The second important finding of the present study is that PGRN Abs were observed in patients with PsA, but not in patients with PsC (Figure
1). Interestingly, Veale
et al. reported small but significant numbers of B cells in the skin of patients with PsA, but not in the skin of patients with PsC or in healthy controls [
7]. In the present study, the occurrence of PGRN Abs in patients with PsA was associated with different clinical characteristics. PsA patients with dactylitis and enthesitis had PGRN Ab more frequently than PsA patients without such manifestations. Moreover, patients with PsA who received TNF-α blocker therapy for at least 3 months had PGRN Abs slightly more frequently (20.8% versus 17.4%), indirectly suggesting that PGRN Abs might be associated with a more aggressive course of disease, necessitating more intensive treatment.
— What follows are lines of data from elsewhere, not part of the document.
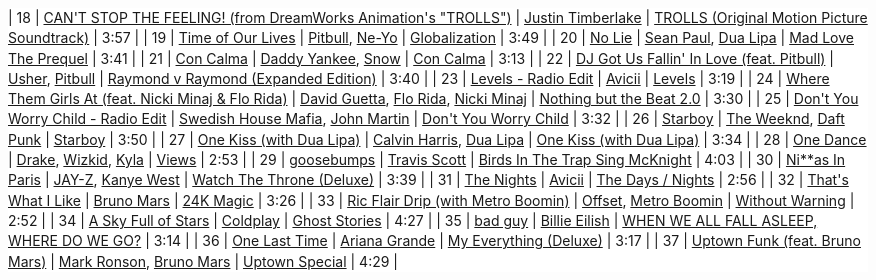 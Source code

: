 | 18 | [CAN'T STOP THE FEELING! \(from DreamWorks Animation's "TROLLS"\)](https://open.spotify.com/track/1WkMMavIMc4JZ8cfMmxHkI) | [Justin Timberlake](https://open.spotify.com/artist/31TPClRtHm23RisEBtV3X7) | [TROLLS \(Original Motion Picture Soundtrack\)](https://open.spotify.com/album/65ayND23IInUPHJKsaAqe7) | 3:57 |
| 19 | [Time of Our Lives](https://open.spotify.com/track/2bJvI42r8EF3wxjOuDav4r) | [Pitbull](https://open.spotify.com/artist/0TnOYISbd1XYRBk9myaseg), [Ne\-Yo](https://open.spotify.com/artist/21E3waRsmPlU7jZsS13rcj) | [Globalization](https://open.spotify.com/album/4EUf4YyNjuXypWY6W5wEDm) | 3:49 |
| 20 | [No Lie](https://open.spotify.com/track/48QmG1dfvMuYLxMPt7KSRA) | [Sean Paul](https://open.spotify.com/artist/3Isy6kedDrgPYoTS1dazA9), [Dua Lipa](https://open.spotify.com/artist/6M2wZ9GZgrQXHCFfjv46we) | [Mad Love The Prequel](https://open.spotify.com/album/5xrOcCoO3jkXRjHQjfESM6) | 3:41 |
| 21 | [Con Calma](https://open.spotify.com/track/5w9c2J52mkdntKOmRLeM2m) | [Daddy Yankee](https://open.spotify.com/artist/4VMYDCV2IEDYJArk749S6m), [Snow](https://open.spotify.com/artist/3uZFBSsMiooimnprFL9jD1) | [Con Calma](https://open.spotify.com/album/1otwHKoQ5KPaiekpYk4tWh) | 3:13 |
| 22 | [DJ Got Us Fallin' In Love \(feat\. Pitbull\)](https://open.spotify.com/track/4356Typ82hUiFAynbLYbPn) | [Usher](https://open.spotify.com/artist/23zg3TcAtWQy7J6upgbUnj), [Pitbull](https://open.spotify.com/artist/0TnOYISbd1XYRBk9myaseg) | [Raymond v Raymond \(Expanded Edition\)](https://open.spotify.com/album/6A1F3Fkq5dYeYYNkXflcTX) | 3:40 |
| 23 | [Levels \- Radio Edit](https://open.spotify.com/track/5UqCQaDshqbIk3pkhy4Pjg) | [Avicii](https://open.spotify.com/artist/1vCWHaC5f2uS3yhpwWbIA6) | [Levels](https://open.spotify.com/album/1OEGfToF7QbjUgyxMAnGXg) | 3:19 |
| 24 | [Where Them Girls At \(feat\. Nicki Minaj & Flo Rida\)](https://open.spotify.com/track/63rbP24OzfaQCJjsHWZXnY) | [David Guetta](https://open.spotify.com/artist/1Cs0zKBU1kc0i8ypK3B9ai), [Flo Rida](https://open.spotify.com/artist/0jnsk9HBra6NMjO2oANoPY), [Nicki Minaj](https://open.spotify.com/artist/0hCNtLu0JehylgoiP8L4Gh) | [Nothing but the Beat 2.0](https://open.spotify.com/album/5aprcHwM1KJhaY9Kbxkfkn) | 3:30 |
| 25 | [Don't You Worry Child \- Radio Edit](https://open.spotify.com/track/2V65y3PX4DkRhy1djlxd9p) | [Swedish House Mafia](https://open.spotify.com/artist/1h6Cn3P4NGzXbaXidqURXs), [John Martin](https://open.spotify.com/artist/2auikkNYqigWStoHWK1Grq) | [Don't You Worry Child](https://open.spotify.com/album/3RKhRsifs4RWrqvWV1YpPY) | 3:32 |
| 26 | [Starboy](https://open.spotify.com/track/7MXVkk9YMctZqd1Srtv4MB) | [The Weeknd](https://open.spotify.com/artist/1Xyo4u8uXC1ZmMpatF05PJ), [Daft Punk](https://open.spotify.com/artist/4tZwfgrHOc3mvqYlEYSvVi) | [Starboy](https://open.spotify.com/album/2ODvWsOgouMbaA5xf0RkJe) | 3:50 |
| 27 | [One Kiss \(with Dua Lipa\)](https://open.spotify.com/track/7ef4DlsgrMEH11cDZd32M6) | [Calvin Harris](https://open.spotify.com/artist/7CajNmpbOovFoOoasH2HaY), [Dua Lipa](https://open.spotify.com/artist/6M2wZ9GZgrQXHCFfjv46we) | [One Kiss \(with Dua Lipa\)](https://open.spotify.com/album/7GEzhoTiqcPYkOprWQu581) | 3:34 |
| 28 | [One Dance](https://open.spotify.com/track/1zi7xx7UVEFkmKfv06H8x0) | [Drake](https://open.spotify.com/artist/3TVXtAsR1Inumwj472S9r4), [Wizkid](https://open.spotify.com/artist/3tVQdUvClmAT7URs9V3rsp), [Kyla](https://open.spotify.com/artist/77DAFfvm3O9zT5dIoG0eIO) | [Views](https://open.spotify.com/album/40GMAhriYJRO1rsY4YdrZb) | 2:53 |
| 29 | [goosebumps](https://open.spotify.com/track/6gBFPUFcJLzWGx4lenP6h2) | [Travis Scott](https://open.spotify.com/artist/0Y5tJX1MQlPlqiwlOH1tJY) | [Birds In The Trap Sing McKnight](https://open.spotify.com/album/42WVQWuf1teDysXiOupIZt) | 4:03 |
| 30 | [Ni\*\*as In Paris](https://open.spotify.com/track/4Li2WHPkuyCdtmokzW2007) | [JAY\-Z](https://open.spotify.com/artist/3nFkdlSjzX9mRTtwJOzDYB), [Kanye West](https://open.spotify.com/artist/5K4W6rqBFWDnAN6FQUkS6x) | [Watch The Throne \(Deluxe\)](https://open.spotify.com/album/2P2Xwvh2xWXIZ1OWY9S9o5) | 3:39 |
| 31 | [The Nights](https://open.spotify.com/track/0ct6r3EGTcMLPtrXHDvVjc) | [Avicii](https://open.spotify.com/artist/1vCWHaC5f2uS3yhpwWbIA6) | [The Days / Nights](https://open.spotify.com/album/0h2knr6qpiAq0tV5ri5JMF) | 2:56 |
| 32 | [That's What I Like](https://open.spotify.com/track/0KKkJNfGyhkQ5aFogxQAPU) | [Bruno Mars](https://open.spotify.com/artist/0du5cEVh5yTK9QJze8zA0C) | [24K Magic](https://open.spotify.com/album/4PgleR09JVnm3zY1fW3XBA) | 3:26 |
| 33 | [Ric Flair Drip \(with Metro Boomin\)](https://open.spotify.com/track/7sO5G9EABYOXQKNPNiE9NR) | [Offset](https://open.spotify.com/artist/4DdkRBBYG6Yk9Ka8tdJ9BW), [Metro Boomin](https://open.spotify.com/artist/0iEtIxbK0KxaSlF7G42ZOp) | [Without Warning](https://open.spotify.com/album/0MV1yCXcNNQBfwApqAVkH0) | 2:52 |
| 34 | [A Sky Full of Stars](https://open.spotify.com/track/0FDzzruyVECATHXKHFs9eJ) | [Coldplay](https://open.spotify.com/artist/4gzpq5DPGxSnKTe4SA8HAU) | [Ghost Stories](https://open.spotify.com/album/2G4AUqfwxcV1UdQjm2ouYr) | 4:27 |
| 35 | [bad guy](https://open.spotify.com/track/2Fxmhks0bxGSBdJ92vM42m) | [Billie Eilish](https://open.spotify.com/artist/6qqNVTkY8uBg9cP3Jd7DAH) | [WHEN WE ALL FALL ASLEEP, WHERE DO WE GO?](https://open.spotify.com/album/0S0KGZnfBGSIssfF54WSJh) | 3:14 |
| 36 | [One Last Time](https://open.spotify.com/track/7xoUc6faLbCqZO6fQEYprd) | [Ariana Grande](https://open.spotify.com/artist/66CXWjxzNUsdJxJ2JdwvnR) | [My Everything \(Deluxe\)](https://open.spotify.com/album/6EVYTRG1drKdO8OnIQBeEj) | 3:17 |
| 37 | [Uptown Funk \(feat\. Bruno Mars\)](https://open.spotify.com/track/32OlwWuMpZ6b0aN2RZOeMS) | [Mark Ronson](https://open.spotify.com/artist/3hv9jJF3adDNsBSIQDqcjp), [Bruno Mars](https://open.spotify.com/artist/0du5cEVh5yTK9QJze8zA0C) | [Uptown Special](https://open.spotify.com/album/3vLaOYCNCzngDf8QdBg2V1) | 4:29 | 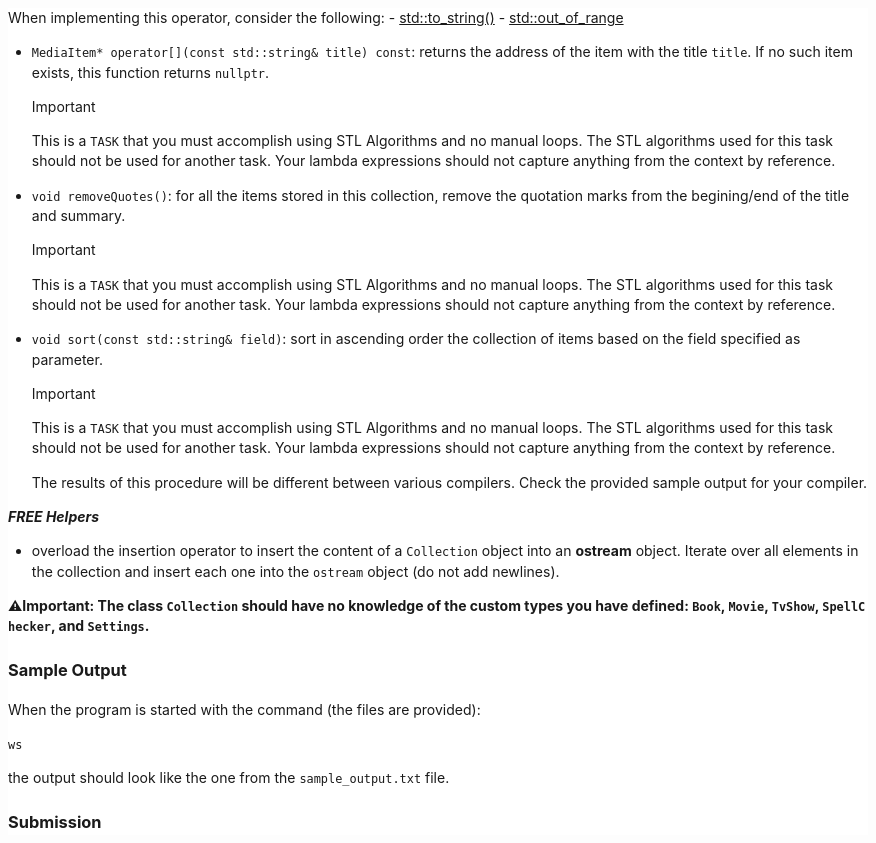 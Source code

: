   When implementing this operator, consider the following:
    - [std::to_string()](https://en.cppreference.com/w/cpp/string/basic_string/to_string)
    - [std::out_of_range](https://en.cppreference.com/w/cpp/error/out_of_range)

- `MediaItem* operator[](const std::string& title) const`: returns the address of the item with the title `title`. If no such item exists, this function returns `nullptr`.

  > [!IMPORTANT]
  > This is a `TASK` that you must accomplish using STL Algorithms and no manual loops. The STL algorithms used for this task should not be used for another task. Your lambda expressions should not capture anything from the context by reference.

- `void removeQuotes()`: for all the items stored in this collection, remove the quotation marks from the begining/end of the title and summary.

  > [!IMPORTANT]
  > This is a `TASK` that you must accomplish using STL Algorithms and no manual loops. The STL algorithms used for this task should not be used for another task. Your lambda expressions should not capture anything from the context by reference.

- `void sort(const std::string& field)`: sort in ascending order the collection of items based on the field specified as parameter.

  > [!IMPORTANT]
  > This is a `TASK` that you must accomplish using STL Algorithms and no manual loops. The STL algorithms used for this task should not be used for another task. Your lambda expressions should not capture anything from the context by reference.

  The results of this procedure will be different between various compilers. Check the provided sample output for your compiler.





***FREE Helpers***

- overload the insertion operator to insert the content of a `Collection` object into an **ostream** object. Iterate over all elements in the collection and insert each one into the `ostream` object (do not add newlines).


**:warning:Important: The class `Collection` should have no knowledge of the custom types you have defined: `Book`, `Movie`, `TvShow`, `SpellChecker`, and `Settings`.**



### Sample Output

When the program is started with the command (the files are provided):

```bash
ws
```

the output should look like the one from the `sample_output.txt` file.




### Submission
Generally, the grades of dactylitis and enthesitis in PsA patients have been suggested to be partly influenced, that is, enhanced, by TNF-α, which is supported by the efficacy of TNF-α blockers in PsA therapy [
23‐
26]. Given the neutralizing effect of PGRN Abs on PGRN plasma levels in PsA patients (Figure
3), as well as in other autoimmune diseases [
8], and, more important, given the results of the functional
in vitro assays indicating a sensitizing effect of PGRN Abs for the effects of TNF-α in patients with PsA, a higher prevalence of PGRN Abs in patients with TNF-α-induced disease manifestations such as enthesitis and dactylitis could obviously be expected. Despite the statistical significance of our results, however, the relative differences in the frequency of PGRN Abs between the various subgroups were rather small (PGRN Ab-positive enthesitis 21.3% vs. PGRN Ab-negative enthesitis 14.7% and PGRN Ab-positive dactilytis 21.8% vs. PGRN Ab-negative enthesitis 15.4%). These results could be explained by the relatively small absolute numbers of patients with subentities and partly by missing data concerning dactylitis and enthesitis. Moreover, we observed a statistically nonsignificant trend between the occurrence of PGRN Abs and the presence of erosive joint disease (
P = 0.061). In consideration of the suspected pathogenic proinflammatory effect of PGRN Abs disrupting the physiologic homeostasis of TNF-α/PGRN agonists and antagonists in a subgroup of patients with PsA, PGRN Abs might be of use as prognostic markers for the course of disease and/or as predictive markers for the effectiveness of TNF-α-blocking agents. Theoretically, the identification of neutralizing PGRN Abs in PsA could eventually lead to a more individualized therapy because patients with PGRN Abs have lower physiologic TNF-α antagonist levels and might profit from dose intensification of TNF-α blockers. From this point of view, prospective studies of patients with PsA are needed to evaluate PGRN Abs as possible biomarkers for the diagnosis, risk stratification and choice of adequate treatment modality.
Acknowledgments
We are grateful to Jutta Conigliaro, Christian Schorpp, Philipp Klemm, Alexandra Stark, Claudia Pföhler, Thomas Vogt, Boris Kubuschok, Niels Murawski, Carsten Zwick, Silke Zinke (Berlin) and Harald Burkhardt (Frankfurt am Main), who helped in the collection of blood samples from the respective patients, including clinical data. We are also grateful to Pierre Simon, Bernhard Thurner and Jan Voswinkel (Paris), who proofread the manuscript and gave helpful advice. LT received a Saarland University fellowship.
Competing interests
Saarland Universities Patent Marketing Agency, LT, KDP and MP filed 61/730,772, which covers means and methods for detecting autoimmune disorders in which progranulin may be involved.
Authors’ contributions
MZ, NF and ER performed most of the experiments and were involved in data analysis. LT, MP and GA were involved in the study design and data analysis and drafted the manuscript. MFO was involved in data analysis. All authors read and approved the final manuscript.